Monday, April 30, 2007

Intervention At Edinburgh

I had to intervene at Edinburgh 2 weeks ago (14th, just before I went to London for the T2 review). They had been failing JS since the Friday night. Logging on I could see a stack of ops jobs, but nothing running on several WNs.

I tried starting the oldest ops job using runjob -cx, but that didn't work, giving the error:

04/14/2007 16:54:30;0080;PBS_Server;Req;req_reject;Reject reply code=15057(Cannot execute at specified host because of checkpoint or stagein files), aux=0, type=RunJob, from root@ce.epcc.ed.ac.uk

Not at all clear to me what was going on. I tried running different ops jobs and they all started and ran properly, so in the end I deleted that job from the queue and that seemed to ungunge things.

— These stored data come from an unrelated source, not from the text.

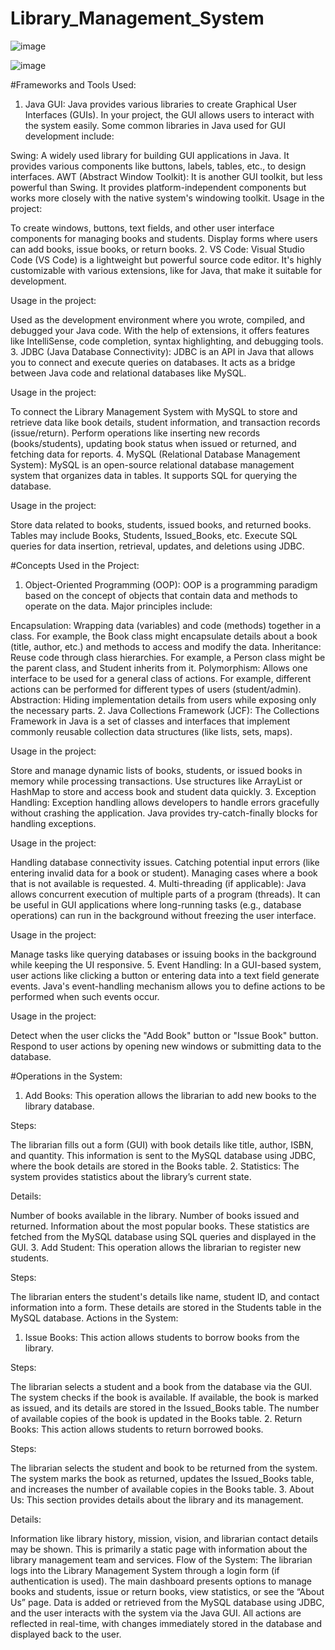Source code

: # Library_Management_System
![image](https://github.com/user-attachments/assets/8520ec29-f4ac-4531-ad52-2b301957140a)

![image](https://github.com/user-attachments/assets/ca86b11f-1b81-4bfd-82f3-24053319f285)

#Frameworks and Tools Used:
1. Java GUI:
Java provides various libraries to create Graphical User Interfaces (GUIs). In your project, the GUI allows users to interact with the system easily. Some common libraries in Java used for GUI development include:

Swing: A widely used library for building GUI applications in Java. It provides various components like buttons, labels, tables, etc., to design interfaces.
AWT (Abstract Window Toolkit): It is another GUI toolkit, but less powerful than Swing. It provides platform-independent components but works more closely with the native system's windowing toolkit.
Usage in the project:

To create windows, buttons, text fields, and other user interface components for managing books and students.
Display forms where users can add books, issue books, or return books.
2. VS Code:
Visual Studio Code (VS Code) is a lightweight but powerful source code editor. It's highly customizable with various extensions, like for Java, that make it suitable for development.

Usage in the project:

Used as the development environment where you wrote, compiled, and debugged your Java code.
With the help of extensions, it offers features like IntelliSense, code completion, syntax highlighting, and debugging tools.
3. JDBC (Java Database Connectivity):
JDBC is an API in Java that allows you to connect and execute queries on databases. It acts as a bridge between Java code and relational databases like MySQL.

Usage in the project:

To connect the Library Management System with MySQL to store and retrieve data like book details, student information, and transaction records (issue/return).
Perform operations like inserting new records (books/students), updating book status when issued or returned, and fetching data for reports.
4. MySQL (Relational Database Management System):
MySQL is an open-source relational database management system that organizes data in tables. It supports SQL for querying the database.

Usage in the project:

Store data related to books, students, issued books, and returned books.
Tables may include Books, Students, Issued_Books, etc.
Execute SQL queries for data insertion, retrieval, updates, and deletions using JDBC.

#Concepts Used in the Project:
1. Object-Oriented Programming (OOP):
OOP is a programming paradigm based on the concept of objects that contain data and methods to operate on the data. Major principles include:

Encapsulation: Wrapping data (variables) and code (methods) together in a class. For example, the Book class might encapsulate details about a book (title, author, etc.) and methods to access and modify the data.
Inheritance: Reuse code through class hierarchies. For example, a Person class might be the parent class, and Student inherits from it.
Polymorphism: Allows one interface to be used for a general class of actions. For example, different actions can be performed for different types of users (student/admin).
Abstraction: Hiding implementation details from users while exposing only the necessary parts.
2. Java Collections Framework (JCF):
The Collections Framework in Java is a set of classes and interfaces that implement commonly reusable collection data structures (like lists, sets, maps).

Usage in the project:

Store and manage dynamic lists of books, students, or issued books in memory while processing transactions.
Use structures like ArrayList or HashMap to store and access book and student data quickly.
3. Exception Handling:
Exception handling allows developers to handle errors gracefully without crashing the application. Java provides try-catch-finally blocks for handling exceptions.

Usage in the project:

Handling database connectivity issues.
Catching potential input errors (like entering invalid data for a book or student).
Managing cases where a book that is not available is requested.
4. Multi-threading (if applicable):
Java allows concurrent execution of multiple parts of a program (threads). It can be useful in GUI applications where long-running tasks (e.g., database operations) can run in the background without freezing the user interface.

Usage in the project:

Manage tasks like querying databases or issuing books in the background while keeping the UI responsive.
5. Event Handling:
In a GUI-based system, user actions like clicking a button or entering data into a text field generate events. Java's event-handling mechanism allows you to define actions to be performed when such events occur.

Usage in the project:

Detect when the user clicks the "Add Book" button or "Issue Book" button.
Respond to user actions by opening new windows or submitting data to the database.

#Operations in the System:
1. Add Books:
This operation allows the librarian to add new books to the library database.

Steps:

The librarian fills out a form (GUI) with book details like title, author, ISBN, and quantity.
This information is sent to the MySQL database using JDBC, where the book details are stored in the Books table.
2. Statistics:
The system provides statistics about the library’s current state.

Details:

Number of books available in the library.
Number of books issued and returned.
Information about the most popular books.
These statistics are fetched from the MySQL database using SQL queries and displayed in the GUI.
3. Add Student:
This operation allows the librarian to register new students.

Steps:

The librarian enters the student's details like name, student ID, and contact information into a form.
These details are stored in the Students table in the MySQL database.
Actions in the System:
1. Issue Books:
This action allows students to borrow books from the library.

Steps:

The librarian selects a student and a book from the database via the GUI.
The system checks if the book is available.
If available, the book is marked as issued, and its details are stored in the Issued_Books table.
The number of available copies of the book is updated in the Books table.
2. Return Books:
This action allows students to return borrowed books.

Steps:

The librarian selects the student and book to be returned from the system.
The system marks the book as returned, updates the Issued_Books table, and increases the number of available copies in the Books table.
3. About Us:
This section provides details about the library and its management.

Details:

Information like library history, mission, vision, and librarian contact details may be shown.
This is primarily a static page with information about the library management team and services.
Flow of the System:
The librarian logs into the Library Management System through a login form (if authentication is used).
The main dashboard presents options to manage books and students, issue or return books, view statistics, or see the “About Us” page.
Data is added or retrieved from the MySQL database using JDBC, and the user interacts with the system via the Java GUI.
All actions are reflected in real-time, with changes immediately stored in the database and displayed back to the user.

torque seems to produce rather unhelpful information in these sort of cases, unless I'm just looking in the wrong places.

2 comments:

SteveT said...

The following may be solution but it is not tested. I don't think it will do any harm anyway.

Create a submit filter to add
-c n to job submission.

i.e create a file /usr/local/sbin/submit_filter.sh
containing:

#!/bin/sh
echo "#PBS -c n"
while read J
do
echo $J
done

# chmod a+x submit_filter.sh

and then enable it by adding

SUBMITFILTER /usr/local/sbin/job_filter.sh

to

/var/spool/pbs/torque.cfg

create the file if need be. I expect a pbs_server restart will need doing.

Afterwards check that newly submitted jobs have in qstat -f <number>>

Checkpoint = n

and not

Checkpoint = u

as I expect they all now have?

This is only going to help new jobs so time will tell.

SteveT said...

Do you feel this has ever been fixed for you.
Do you have a magic solution?